TO DO: Look through the data that follows and copy each line with the string "functions".

***** SUPPLIED DATA

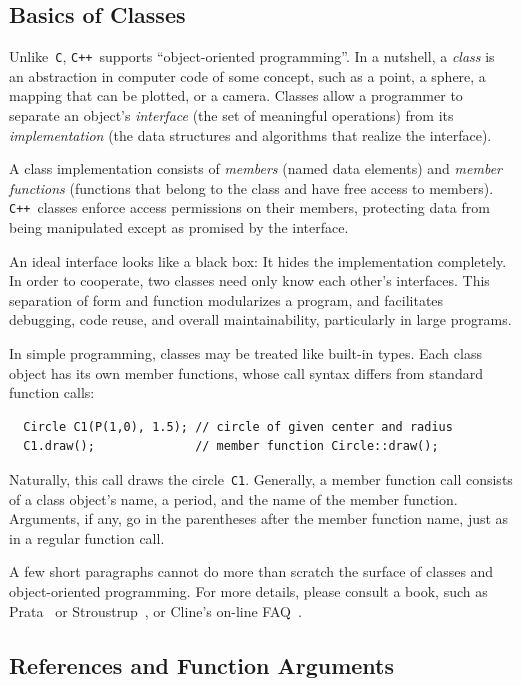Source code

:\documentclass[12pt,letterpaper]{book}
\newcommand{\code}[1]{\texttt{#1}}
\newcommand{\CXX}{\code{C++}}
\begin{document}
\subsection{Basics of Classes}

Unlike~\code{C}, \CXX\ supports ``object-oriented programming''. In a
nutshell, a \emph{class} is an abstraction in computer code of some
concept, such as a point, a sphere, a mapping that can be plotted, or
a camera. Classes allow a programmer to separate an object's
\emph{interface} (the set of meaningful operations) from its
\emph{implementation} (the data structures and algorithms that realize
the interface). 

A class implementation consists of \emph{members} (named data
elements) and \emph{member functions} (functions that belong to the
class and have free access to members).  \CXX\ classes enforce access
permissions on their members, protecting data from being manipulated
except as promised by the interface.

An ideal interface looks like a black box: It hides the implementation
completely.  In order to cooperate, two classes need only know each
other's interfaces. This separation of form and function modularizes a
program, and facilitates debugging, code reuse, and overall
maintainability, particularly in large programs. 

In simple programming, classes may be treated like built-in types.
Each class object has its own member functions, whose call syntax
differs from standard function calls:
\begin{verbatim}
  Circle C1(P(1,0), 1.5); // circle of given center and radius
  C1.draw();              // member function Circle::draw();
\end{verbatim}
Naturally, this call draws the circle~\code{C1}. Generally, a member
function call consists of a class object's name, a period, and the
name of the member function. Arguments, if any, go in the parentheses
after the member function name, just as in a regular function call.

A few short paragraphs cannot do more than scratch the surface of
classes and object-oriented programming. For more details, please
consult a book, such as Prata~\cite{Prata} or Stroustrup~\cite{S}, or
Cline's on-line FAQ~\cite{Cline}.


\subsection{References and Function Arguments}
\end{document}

**********
***** SUPPLIED DATA

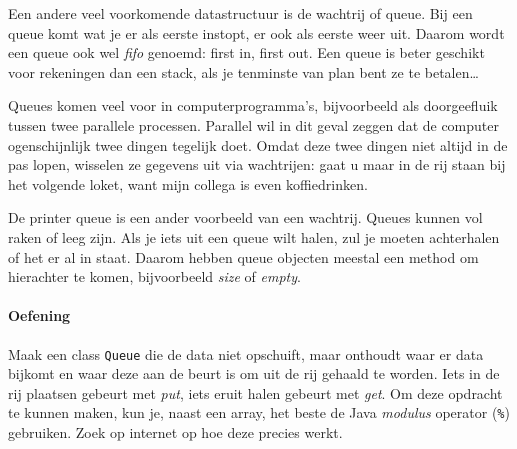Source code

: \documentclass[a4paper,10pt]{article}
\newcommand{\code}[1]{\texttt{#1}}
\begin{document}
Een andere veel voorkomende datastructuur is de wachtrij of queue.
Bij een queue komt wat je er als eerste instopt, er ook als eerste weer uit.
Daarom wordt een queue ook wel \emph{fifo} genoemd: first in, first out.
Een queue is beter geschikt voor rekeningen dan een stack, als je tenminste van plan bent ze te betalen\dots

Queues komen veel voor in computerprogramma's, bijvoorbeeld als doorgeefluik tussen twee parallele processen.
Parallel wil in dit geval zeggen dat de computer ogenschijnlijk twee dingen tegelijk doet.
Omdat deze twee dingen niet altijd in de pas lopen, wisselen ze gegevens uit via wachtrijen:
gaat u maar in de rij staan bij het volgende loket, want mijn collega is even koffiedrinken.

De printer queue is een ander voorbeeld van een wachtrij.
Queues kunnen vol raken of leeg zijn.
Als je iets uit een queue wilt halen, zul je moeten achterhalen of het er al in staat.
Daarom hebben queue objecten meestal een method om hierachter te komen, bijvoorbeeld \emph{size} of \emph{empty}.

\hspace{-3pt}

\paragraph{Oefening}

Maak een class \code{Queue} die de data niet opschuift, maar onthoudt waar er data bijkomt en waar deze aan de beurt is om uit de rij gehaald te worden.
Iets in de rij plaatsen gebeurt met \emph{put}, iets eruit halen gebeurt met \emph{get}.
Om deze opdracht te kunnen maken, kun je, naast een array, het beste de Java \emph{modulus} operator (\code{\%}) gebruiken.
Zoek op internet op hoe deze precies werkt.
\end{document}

**********
***** SUPPLIED DATA

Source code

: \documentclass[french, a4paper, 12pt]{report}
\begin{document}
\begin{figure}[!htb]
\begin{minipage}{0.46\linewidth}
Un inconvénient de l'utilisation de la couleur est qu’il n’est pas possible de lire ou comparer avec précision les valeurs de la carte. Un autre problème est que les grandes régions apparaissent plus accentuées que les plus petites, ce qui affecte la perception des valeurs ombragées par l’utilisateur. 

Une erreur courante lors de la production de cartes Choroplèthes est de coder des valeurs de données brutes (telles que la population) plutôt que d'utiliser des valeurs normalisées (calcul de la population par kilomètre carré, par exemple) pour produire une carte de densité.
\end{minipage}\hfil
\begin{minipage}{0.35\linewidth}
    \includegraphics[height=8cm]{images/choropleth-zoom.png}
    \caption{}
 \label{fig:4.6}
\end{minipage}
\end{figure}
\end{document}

**********

FINISHED TASK:
elements) and \emph{member functions} (functions that belong to the
Each class object has its own member functions, whose call syntax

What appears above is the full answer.